So what do you do when you finish your degree and can barely pay rent, much less pay back a loan? This show goes over all the repayment assistance options, whether or not you should consolidate, and how to fit payments into your expenses.
We go in and help you figure out the best way to tackle your student loans without breaking your budget.
Episode Highlights:
Student loan debt passed $1 trillion in 2012.
40 years ago, having a college degree was more of a luxury than a requirement, and nowadays it’s hard to get a good paying job without at least having a 4-year degree.
Student loans [are] the last debt that you need to worry about. Even though you can’t get rid of it when you file for bankruptcy, it is the most forgiving within the time that you have to pay it…Start actually saving money before you pay your student loan debt, because you don’t wanna get that credit card balance up again, and you don’t wanna have to miss a mortgage payment because an emergency happened. So you want savings and you wanna pay down your credit card debt, and keep up on your other loans, and get your student loan debt payment as small as possible until you actually have extra money to put towards it.
Every year that you pay your student loan debt, one you can write off the student loan interest, up to $2,500 on your taxes….and the other thing is yeah, the loan is very forgiving, so if you need to forbear it..they’re not gonna take away your house if you don’t pay your student loans, you know.
The standard way to pay off the loan is you pay it off over ten years based on the loan amount.
Another program that Obama implemented in 2012 is called Pay As You Earn [PAYE] and this is the payment will never exceed 10% of your income, and the forgiveness period is within 20 years…this is one you would have to ask about.
If you feel like you don’t have enough money to save, see if you can reduce your student loan payments.
Any debt that is forgiven will count as income for your taxes. So if you have $20,000 or $30,000 of loan debt forgiven, you have to pay taxes on that.
It only really makes sense to consolidate your loans if all of your interest rates are pretty close to each other for the loans.

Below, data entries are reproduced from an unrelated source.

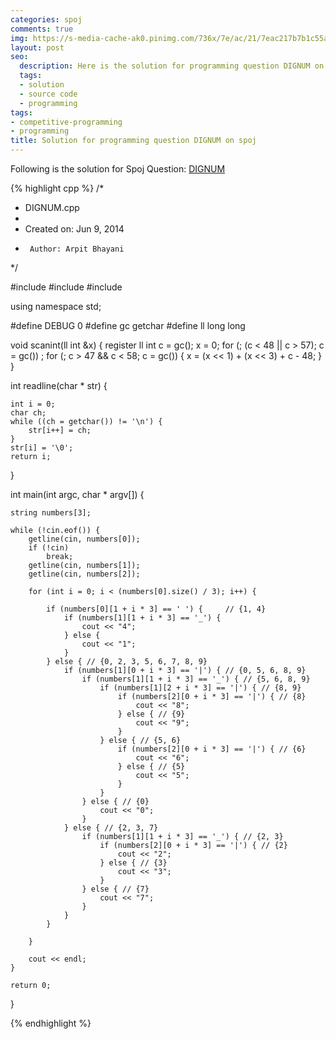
 ```yaml
---
categories: spoj
comments: true
img: https://s-media-cache-ak0.pinimg.com/736x/7e/ac/21/7eac217b7b1c55ab7fd56758e4e181be.jpg
layout: post
seo:
  description: Here is the solution for programming question DIGNUM on spoj
  tags:
  - solution
  - source code
  - programming
tags:
- competitive-programming
- programming
title: Solution for programming question DIGNUM on spoj
---
```


Following is the solution for Spoj Question: [DIGNUM](http://www.spoj.com/problems/DIGNUM/)

{% highlight cpp %}
/*
 * DIGNUM.cpp
 *
 *  Created on: Jun 9, 2014
 *      Author: Arpit Bhayani
 */

#include <cstdio>
#include <cstdlib>
#include <iostream>

using namespace std;

#define DEBUG 0
#define gc getchar
#define ll long long

void scanint(ll int &x) {
	register ll int c = gc();
	x = 0;
	for (; (c < 48 || c > 57); c = gc())
		;
	for (; c > 47 && c < 58; c = gc()) {
		x = (x << 1) + (x << 3) + c - 48;
	}
}

int readline(char * str) {

	int i = 0;
	char ch;
	while ((ch = getchar()) != '\n') {
		str[i++] = ch;
	}
	str[i] = '\0';
	return i;
}

int main(int argc, char * argv[]) {

	string numbers[3];

	while (!cin.eof()) {
		getline(cin, numbers[0]);
		if (!cin)
			break;
		getline(cin, numbers[1]);
		getline(cin, numbers[2]);

		for (int i = 0; i < (numbers[0].size() / 3); i++) {

			if (numbers[0][1 + i * 3] == ' ') {     // {1, 4}
				if (numbers[1][1 + i * 3] == '_') {
					cout << "4";
				} else {
					cout << "1";
				}
			} else { // {0, 2, 3, 5, 6, 7, 8, 9}
				if (numbers[1][0 + i * 3] == '|') { // {0, 5, 6, 8, 9}
					if (numbers[1][1 + i * 3] == '_') { // {5, 6, 8, 9}
						if (numbers[1][2 + i * 3] == '|') { // {8, 9}
							if (numbers[2][0 + i * 3] == '|') { // {8}
								cout << "8";
							} else { // {9}
								cout << "9";
							}
						} else { // {5, 6}
							if (numbers[2][0 + i * 3] == '|') { // {6}
								cout << "6";
							} else { // {5}
								cout << "5";
							}
						}
					} else { // {0}
						cout << "0";
					}
				} else { // {2, 3, 7}
					if (numbers[1][1 + i * 3] == '_') { // {2, 3}
						if (numbers[2][0 + i * 3] == '|') { // {2}
							cout << "2";
						} else { // {3}
							cout << "3";
						}
					} else { // {7}
						cout << "7";
					}
				}
			}

		}

		cout << endl;
	}

	return 0;
}

{% endhighlight %}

For refinancing your loan, this if for private loans really, getting–refinancing your loan basically means that you want to get a lower interest rate than what you are paying now…but here’s the thing. If you refinance your loan, that means you’re starting your loan period over. So let’s say your loan period is ten years and you refinance it, that ten years starts over the day you refinance it.
You’re like “Well, maybe I should take out a second mortgage or a line of credit and pay off the student loan.” Never do this. Never ever do this. What you’re doing by paying off your student loan debt with a mortgage is putting your house on the line.